Contraindications/most important risks:
  • Amyloid related imaging abnormalities (ARIA; e.g., edema, hemosiderin deposition; enhanced clinical vigilance is recommended during the first 8 doses of treatment);
  • Hypersensitivity reactions (e.g., urticaria, angioedema).
Most common adverse events:
ARIA-edema (35%); ARIA-H microhemorrhage (19%), ARIA-H superficial siderosis (15%), headache (21%), falls (15%).

Comments:
The accumulation of amyloid beta plaques in the brain is thought to be a factor in the development of symptoms and dementia associated with Alzheimer's disease. Aducanumab is the first treatment to be approved that is directed at the underlying pathophysiology of the disease. The drug was evaluated in two placebo-controlled studies in patients with confirmed amyloid pathology and mild cognitive impairment or mild dementia, and was determined to consistently reduce amyloid beta plaques in the brain in a dose- and time-dependent manner. The reduction is this surrogate marker is thought to predict clinical benefit but is not itself a measure of clinical benefit. In both studies patients were randomized to receive aducanumab low dose, aducanumab high dose, or placebo intravenously every 4 weeks for 18 months.
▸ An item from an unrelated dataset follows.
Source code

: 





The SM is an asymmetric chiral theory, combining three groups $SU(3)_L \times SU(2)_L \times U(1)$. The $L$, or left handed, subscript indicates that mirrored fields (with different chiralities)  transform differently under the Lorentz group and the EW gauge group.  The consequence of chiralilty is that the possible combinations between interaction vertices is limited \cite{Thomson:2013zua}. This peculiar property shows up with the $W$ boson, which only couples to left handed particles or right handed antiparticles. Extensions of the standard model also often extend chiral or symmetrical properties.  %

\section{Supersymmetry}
At a point during the trials a "futility analysis" was conducted that appeared to indicate that aducanumab was not likely to be more effective than placebo and the company terminated both trials prior to their planned completion. Following the termination of the trials, the company continued to reanalyze the available data/results. In one of the clinical trials, no statistically significant differences on the efficacy endpoints were observed between the aducanumab-treated and the placebo-treated patients. However, in the other clinical trial the high dose (but not the low dose) of aducanumab was thought to reduce clinical decline, as reflected by a statistically significant treatment effect on the primary and secondary efficacy endpoints compared to placebo. The FDA approved the drug under the provisions of the Accelerated Approval Program.